De afgelopen week was zwanger van opschudding en
consternatie. De terminaal zieke schoonvader van ons staatshoofd werd
doodverklaard, maar bleek zeer kort daarna toch weer levensvatbaar. Een
serieverkrachter bleek jarenlang vermomd als modelvader Bill Cosby. Tjesus! Tot
overmaat van ramp ontdekte ik met grote zekerheid dat een of andere whizzkid
een foto van mijn bilpartij heel handig heeft gephotoshopt op het lijfje van
Kim Kardashian.
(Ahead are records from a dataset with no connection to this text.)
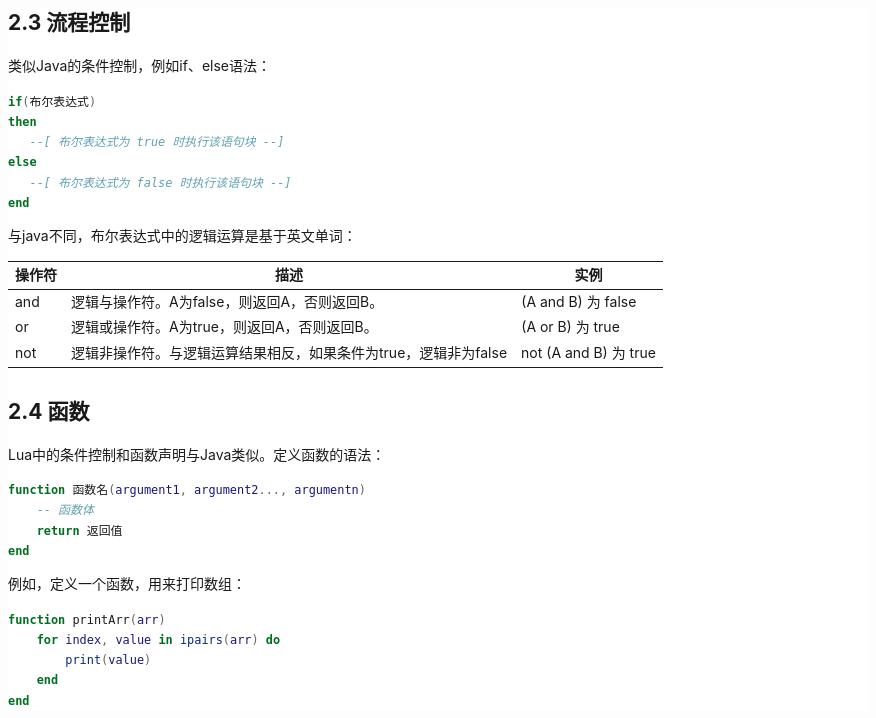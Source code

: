 ## 2.3 流程控制

类似Java的条件控制，例如if、else语法：

```lua
if(布尔表达式)
then
   --[ 布尔表达式为 true 时执行该语句块 --]
else
   --[ 布尔表达式为 false 时执行该语句块 --]
end
```

与java不同，布尔表达式中的逻辑运算是基于英文单词：

| 操作符 | 描述                                                         | 实例                  |
| ------ | ------------------------------------------------------------ | --------------------- |
| and    | 逻辑与操作符。A为false，则返回A，否则返回B。                 | (A and B) 为 false    |
| or     | 逻辑或操作符。A为true，则返回A，否则返回B。                  | (A or B) 为 true      |
| not    | 逻辑非操作符。与逻辑运算结果相反，如果条件为true，逻辑非为false | not (A and B) 为 true |

## 2.4 函数

Lua中的条件控制和函数声明与Java类似。定义函数的语法：

```lua
function 函数名(argument1, argument2..., argumentn)
    -- 函数体
    return 返回值
end
```

例如，定义一个函数，用来打印数组：

```lua
function printArr(arr)
    for index, value in ipairs(arr) do
        print(value)
    end
end
```

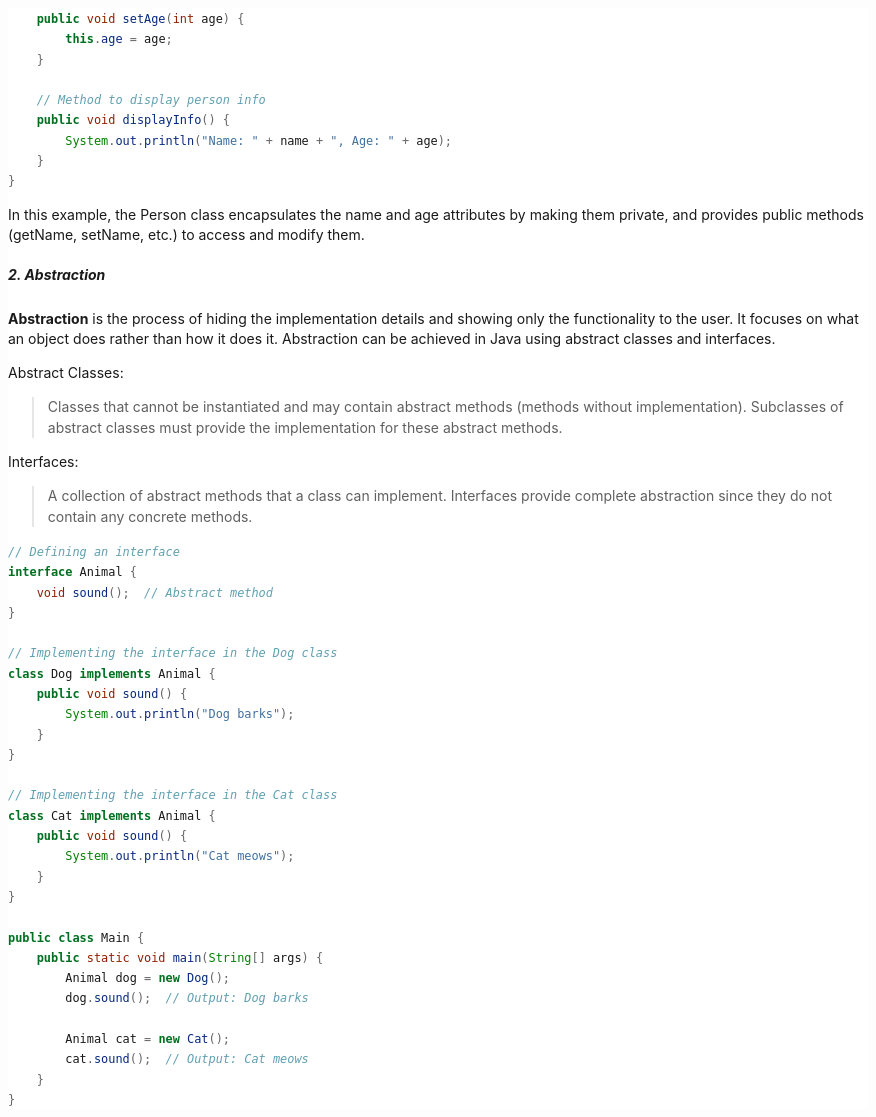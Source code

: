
 ```java
    public void setAge(int age) {
        this.age = age;
    }

    // Method to display person info
    public void displayInfo() {
        System.out.println("Name: " + name + ", Age: " + age);
    }
}
```

In this example, the Person class encapsulates the name and age attributes by making them private, and provides public 
methods (getName, setName, etc.) to access and modify them.

##### 2. Abstraction

**Abstraction** is the process of hiding the implementation details and showing only the functionality to the user. 
It focuses on what an object does rather than how it does it. Abstraction can be achieved in Java using abstract 
classes and interfaces.

Abstract Classes: 
> Classes that cannot be instantiated and may contain abstract methods (methods without implementation). 
> Subclasses of abstract classes must provide the implementation for these abstract methods.

Interfaces: 
> A collection of abstract methods that a class can implement. 
> Interfaces provide complete abstraction since they do not contain any concrete methods.

```java
// Defining an interface
interface Animal {
    void sound();  // Abstract method
}

// Implementing the interface in the Dog class
class Dog implements Animal {
    public void sound() {
        System.out.println("Dog barks");
    }
}

// Implementing the interface in the Cat class
class Cat implements Animal {
    public void sound() {
        System.out.println("Cat meows");
    }
}

public class Main {
    public static void main(String[] args) {
        Animal dog = new Dog();
        dog.sound();  // Output: Dog barks

        Animal cat = new Cat();
        cat.sound();  // Output: Cat meows
    }
}
```
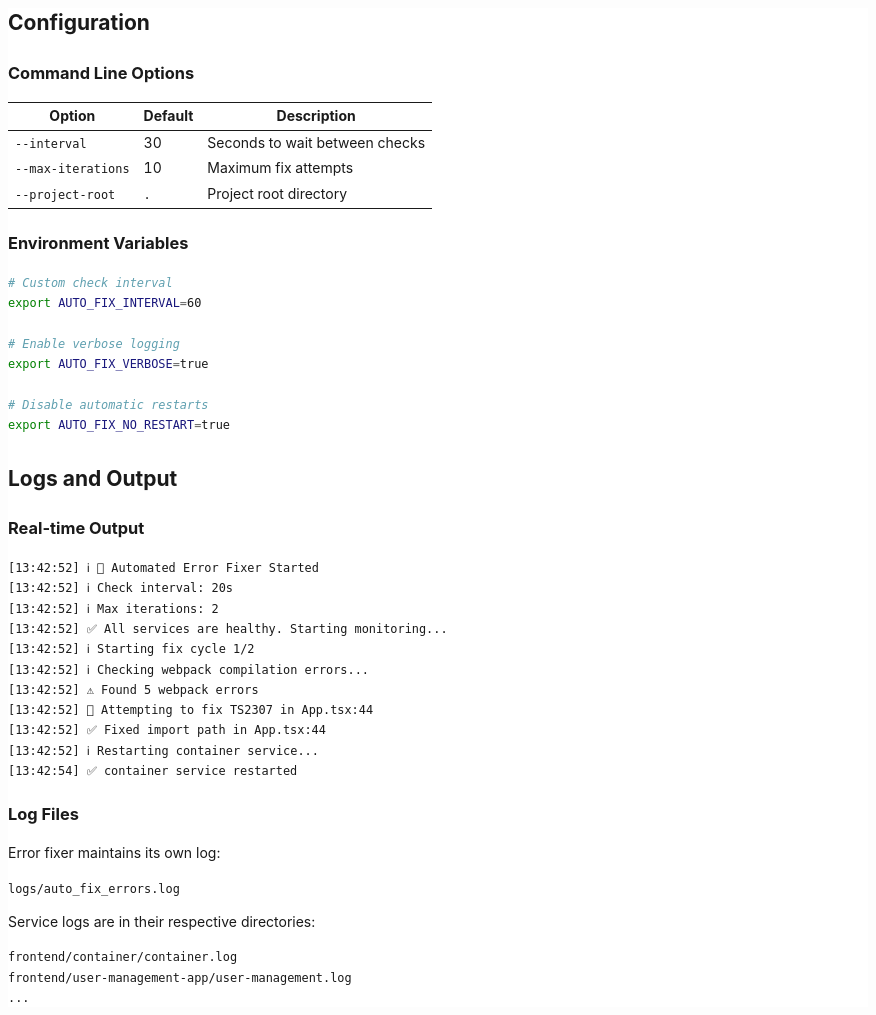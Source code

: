 ## Configuration

### Command Line Options

| Option | Default | Description |
|--------|---------|-------------|
| `--interval` | 30 | Seconds to wait between checks |
| `--max-iterations` | 10 | Maximum fix attempts |
| `--project-root` | `.` | Project root directory |

### Environment Variables

```bash
# Custom check interval
export AUTO_FIX_INTERVAL=60

# Enable verbose logging
export AUTO_FIX_VERBOSE=true

# Disable automatic restarts
export AUTO_FIX_NO_RESTART=true
```

## Logs and Output

### Real-time Output

```
[13:42:52] ℹ️ 🤖 Automated Error Fixer Started
[13:42:52] ℹ️ Check interval: 20s
[13:42:52] ℹ️ Max iterations: 2
[13:42:52] ✅ All services are healthy. Starting monitoring...
[13:42:52] ℹ️ Starting fix cycle 1/2
[13:42:52] ℹ️ Checking webpack compilation errors...
[13:42:52] ⚠️ Found 5 webpack errors
[13:42:52] 🔧 Attempting to fix TS2307 in App.tsx:44
[13:42:52] ✅ Fixed import path in App.tsx:44
[13:42:52] ℹ️ Restarting container service...
[13:42:54] ✅ container service restarted
```

### Log Files

Error fixer maintains its own log:
```
logs/auto_fix_errors.log
```

Service logs are in their respective directories:
```
frontend/container/container.log
frontend/user-management-app/user-management.log
...
```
Niet alleen constateerde dat deze combinatie niet klopte.
Bovendien vroeg ik af of iets dergelijks zomaar is toegestaan, of dat hier het
portretrecht niet geschonden wordt.
Hoort, wat klopt daar? Of wat klopt er niet? Een vraag
die ook het traditionele bezoek overheerste van het bezoek kindervriend Sint Nicolaas.
Of liever: dat van zijn trouwe gevolg. En traditioneel is hier misschien ook
niet meer van toepassing. Al weken voor de feestelijke intocht heerste hierover
grote onrust. In de zwart-wit-discussie leek geen enkele ruimte voor nuance. Er
ontstond een oorlog waarin alles was toegestaan.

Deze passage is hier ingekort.